Nor is there any mention of recent controversies like the policy of targeted killings of American citizens suspected of plotting or participating in attacks against the United States, or the administration's conflict with the Catholic bishops over a mandate for contraceptive coverage in all employee health plans, including those for employees of religious-affiliated institutions. And while Sen. Barack Obama and other Democrats criticized the Bush administration over violations of civil liberties, they are silent now about the President Obama's New Year's Eve signing of the National Defense Authorization Act, which allows the President to use the military to arrest U.S. citizens as terror suspects anywhere, including "the homeland," and imprison them for an indefinite time without charges or trial.

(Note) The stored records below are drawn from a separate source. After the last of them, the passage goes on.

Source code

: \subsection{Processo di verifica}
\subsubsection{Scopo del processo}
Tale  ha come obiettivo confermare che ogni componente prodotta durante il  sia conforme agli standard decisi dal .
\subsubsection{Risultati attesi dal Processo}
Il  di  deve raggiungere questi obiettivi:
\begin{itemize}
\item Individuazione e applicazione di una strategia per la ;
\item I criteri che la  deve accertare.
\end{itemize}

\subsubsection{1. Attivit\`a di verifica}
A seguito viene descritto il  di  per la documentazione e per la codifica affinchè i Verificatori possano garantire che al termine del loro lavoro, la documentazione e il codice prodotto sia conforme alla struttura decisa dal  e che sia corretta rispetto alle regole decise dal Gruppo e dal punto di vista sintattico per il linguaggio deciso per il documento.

The fast-paced video moves swiftly through events of Obama's first three years in the White House, including the rebuilding of roads and bridges under the economic stimulus plan and the government bailout of the auto industry. A brief close-up of the headline and byline of an op-ed by GOP rival Mitt Romney, entitled "Let Detroit go Bankrupt," was included, though Romney has argued that the kind of bankruptcy he described was little different from the restructuring of General Motors and Chrysler imposed in the government rescue.

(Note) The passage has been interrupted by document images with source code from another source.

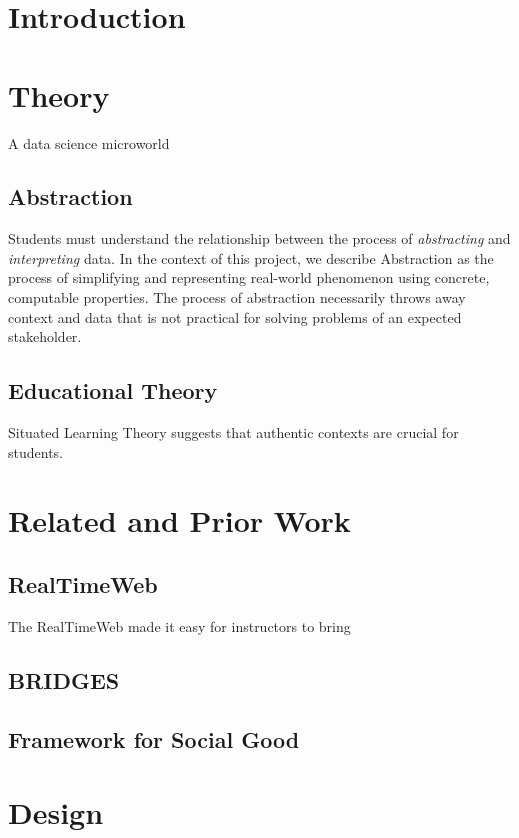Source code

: \documentclass{sig-alternate}
\begin{document}
\section{Introduction}

\section{Theory}

A data science microworld

\subsection{Abstraction}

Students must understand the relationship between the process of \textit{abstracting} and \textit{interpreting} data.
In the context of this project, we describe Abstraction as the process of simplifying and representing real-world phenomenon using concrete, computable properties.
The process of abstraction necessarily throws away context and data that is not practical for solving problems of an expected stakeholder.

\subsection{Educational Theory}

Situated Learning Theory suggests that authentic contexts are crucial for students.

\section{Related and Prior Work}

\subsection{RealTimeWeb}

The RealTimeWeb made it easy for instructors to bring 

\subsection{BRIDGES}

\subsection{Framework for Social Good}

\section{Design}
\end{document}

The time allotted to Obama's signature achievement, the healthcare plan passed in 2010, is brief, but long enough to include fleeting sights and sounds intended to convey the intensity and strident nature of the opposition. Footage of Tea Party demonstrations is shown, with picketers chanting "Kill the Bill" and signs directed at the President, including one that says, "You Lie," and another that depicted Obama crawling out of a coffin with the letters, "RIP" on it. "It'll be a cold day in hell before he socializes my country," one opponent is heard saying.

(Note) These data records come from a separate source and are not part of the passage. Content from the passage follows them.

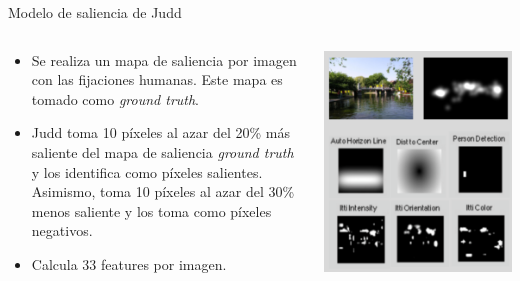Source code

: \documentclass[compress]{beamer}
\begin{document}
\begin{frame}{Modelo de saliencia de Judd}
  \begin{columns}[T]
    \begin{column}{.57\textwidth}
        \begin{itemize}
        \item Se realiza un mapa de saliencia por imagen con las fijaciones humanas. Este mapa es tomado como \textit{ground truth}.
        \item Judd toma 10 píxeles al azar del 20\% más saliente del mapa de saliencia \textit{ground truth} y los identifica como píxeles salientes. Asimismo, toma 10 píxeles al azar del 30\% menos saliente y los toma como píxeles negativos.
        \item Calcula 33 features por imagen.
        \end{itemize}
    \end{column}
    \begin{column}{.4\textwidth}
        \begin{center}
        \includegraphics[width=\linewidth]{images/judd-features.png}
        \end{center}
        \vspace{0.25cm}
    \end{column}
  \end{columns}
\end{frame}
\end{document}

The video features Vice President Joe Biden's and former President Bill Clinton's praise of Obama's decision last May to send Navy SEALS in to get Osama bin Laden at the al-Qaeda leader's secret hideaway in Pakistan. It ends with a boast of more than 3.5 million private-sector jobs added, billions in new investments by General Motors and 17 million children who cannot be denied coverage because of a pre-existing medical condition.
"Let's remember how far we've come," Hanks says in his narration, "and look forward to the work still to be done." President Obama and his campaign team won't be the only ones working on the theme of The Road We've Traveled, and the claims it makes for the President. Republicans and independent fact checkers are doubtless already scrutinizing the content for errors and misstatements, intentional and otherwise, and scrutiny will undoubtedly find many problematic areas in Obama's policies, as already documented by The New American.